The article is excellent, and I never indicated in any way that it wasn't.
Thank you for clarifying that you recognize and respect Helen Keller's radical socialist activism.
By the way, I have a History Degree, with a minor in Psychology, from a highly esteemed private university on the East Coast, and several years of post graduate study as a migrant worker "road scholar", which was probably the most important part of my education, in the respect that it helped me gain a better understand of what I had been taught in school.
You should be aware that, in reality, you are not wiser, smarter, more literate, or superior to everyone else in the world simply because you (purportedly) have a reasonably decent education.
And by the way, you never gave any indication at all that you "thought the article was good".
Introductory paragraphs generally clearly state the main idea, the intent, of an essay, and do not leave a reader with conflicting interpretations of the message of the body. Even now, after reading all of this, I see little or no reason value in, or reason to, "examinine the historical construction of Helen Keller's life story to remove her Marxist activism on disability and instead supplant it with moral tales of overcoming personal obstacles".
Given that you have so condescendingly explained to me that the popular conception of Helen Keller in the hero role that Americans are generally famliar with, that of some type of benign, bucolic. struggling but noble hero figure, why did you write that you feel it was important to continue to foster this image, by removing her Marxist activism on disability, and instead supplant it with moral tales of overcoming personal obstacles?
Is it so we can better understand the neoliberal mind? I'm just not seeing any value in removing the actual facts of her Marxist activism from her history. It just seems so Orwellian. And the author of the article is definitely pushing the fact of her Marxist activism.

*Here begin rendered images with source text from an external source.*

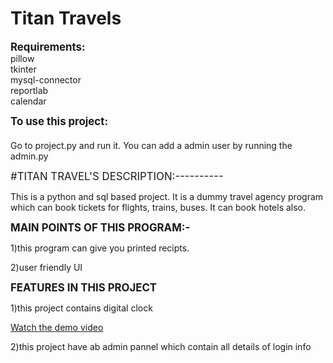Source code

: # <b>Titan Travels</b>

<big><b>Requirements:</b><br></big>
pillow<br>
tkinter<br>
mysql-connector<br>
reportlab<br>
calendar<br>

<big><b>To use this project:<br><br></big></b>
   Go to project.py and run it.
   You can add a admin user by running the admin.py



<big>#TITAN TRAVEL'S DESCRIPTION:----------</big><br>


This is a python and sql based project. It is a dummy travel agency program which can book tickets for flights, trains, buses.
It can book hotels also.

<big><b>MAIN POINTS OF THIS PROGRAM:-</big></b><br>


1)this program can give you printed recipts.

2)user friendly UI

<big><b>FEATURES IN THIS PROJECT</big></b><br>

1)this project contains digital clock 

[Watch the demo video](https://drive.google.com/file/d/FILE_ID/view)


2)this project have ab admin pannel which contain all details of login info 

   
   

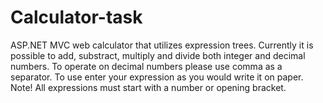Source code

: # Calculator-task

ASP.NET MVC web calculator that utilizes expression trees. 
Currently it is possible to add, substract, multiply and divide both integer and decimal numbers.
To operate on decimal numbers please use comma as a separator.
To use enter your expression as you would write it on paper.
Note! All expressions must start with a number or opening bracket.
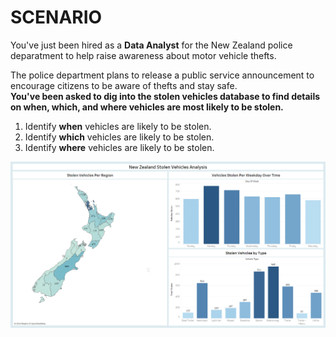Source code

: # SCENARIO

You've just been hired as a **Data Analyst** for the New Zealand police deparatment to help raise awareness about motor vehicle thefts.

The police department plans to release a public service announcement to encourage citizens to be aware of thefts and stay safe.  
**You've been asked to dig into the stolen vehicles database to find details on when, which, and where vehicles are most likely to be stolen.**

1. Identify **when** vehicles are likely to be stolen.
2. Identify **which** vehicles are likely to be stolen.
3. Identify **where** vehicles are likely to be stolen.

![Image of Tableau Dashboard](https://raw.githubusercontent.com/Sowatee/Motor-Vehicle-Thefts-Analysis/main/Stolen_Vehicles_Dashboard.png)
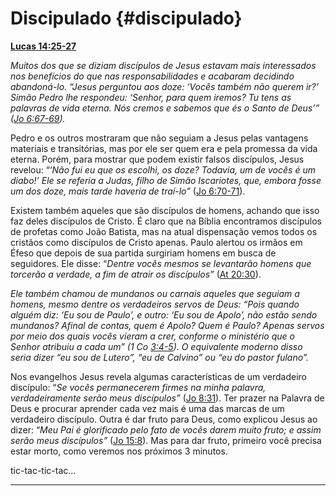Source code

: # Discipulado {#discipulado}

[**Lucas 14:25-27**](http://bibliaonline.com.br/acf/lc/14/25-27)

_Muitos dos que se diziam discípulos de Jesus estavam mais interessados nos benefícios do que nas responsabilidades e acabaram decidindo abandoná-lo. “Jesus perguntou aos doze: ‘Vocês também não querem ir?’ Simão Pedro lhe respondeu: ‘Senhor, para quem iremos? Tu tens as palavras de vida eterna. Nós cremos e sabemos que és o Santo de Deus’” (_[_Jo 6:67-69_](http://bibliaonline.com.br/acf/jo/6/67-69)_)._

Pedro e os outros mostraram que não seguiam a Jesus pelas vantagens materiais e transitórias, mas por ele ser quem era e pela promessa da vida eterna. Porém, para mostrar que podem existir falsos discípulos, Jesus revelou: “‘_Não fui eu que os escolhi, os doze? Todavia, um de vocês é um diabo!’ Ele se referia a Judas, filho de Simão Iscariotes, que, embora fosse um dos doze, mais tarde haveria de traí-lo”_ ([Jo 6:70-71](http://bibliaonline.com.br/acf/jo/6/70-71)).

Existem também aqueles que são discípulos de homens, achando que isso faz deles discípulos de Cristo. É claro que na Bíblia encontramos discípulos de profetas como João Batista, mas na atual dispensação vemos todos os cristãos como discípulos de Cristo apenas. Paulo alertou os irmãos em Éfeso que depois de sua partida surgiriam homens em busca de seguidores. Ele disse: “_Dentre vocês mesmos se levantarão homens que torcerão a verdade, a fim de atrair os discípulos”_ ([At 20:30](http://bibliaonline.com.br/acf/atos/20/30)).

_Ele também chamou de mundanos ou carnais aqueles que seguiam a homens, mesmo dentre os verdadeiros servos de Deus: “Pois quando alguém diz: ‘Eu sou de Paulo’, e outro: ‘Eu sou de Apolo’, não estão sendo mundanos? Afinal de contas, quem é Apolo? Quem é Paulo? Apenas servos por meio dos quais vocês vieram a crer, conforme o ministério que o Senhor atribuiu a cada um” (1 Co_ [_3:4-5_](http://bibliaonline.com.br/acf/1co/3/4-5)_). O equivalente moderno disso seria dizer “eu sou de Lutero”, “eu de Calvino” ou “eu do pastor fulano”._

Nos evangelhos Jesus revela algumas características de um verdadeiro discípulo: “_Se vocês permanecerem firmes na minha palavra, verdadeiramente serão meus discípulos”_ ([Jo 8:31](http://bibliaonline.com.br/acf/jo/8/31)). Ter prazer na Palavra de Deus e procurar aprender cada vez mais é uma das marcas de um verdadeiro discípulo. Outra é dar fruto para Deus, como explicou Jesus ao dizer: “_Meu Pai é glorificado pelo fato de vocês darem muito fruto; e assim serão meus discípulos”_ ([Jo 15:8](http://bibliaonline.com.br/acf/jo/15/8)). Mas para dar fruto, primeiro você precisa estar morto, como veremos nos próximos 3 minutos.

tic-tac-tic-tac...

*****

Neoliberals need to have the fact that this most excellent woman was a red pinko commie shoved up in their faces. The author of the article seems to believe so as well.
"In a neoliberal era in which personal choice and triumphs of individual character are heralded above social justice and understandings of structural oppression, I think it useful to examine the historical construction of Helen Keller's life story to remove her Marxist activism on disability and instead supplant it with moral tales of overcoming personal obstacles."
Honestly, ^^that^^ just sounds so like Ayn Rand newspeak circa 1984.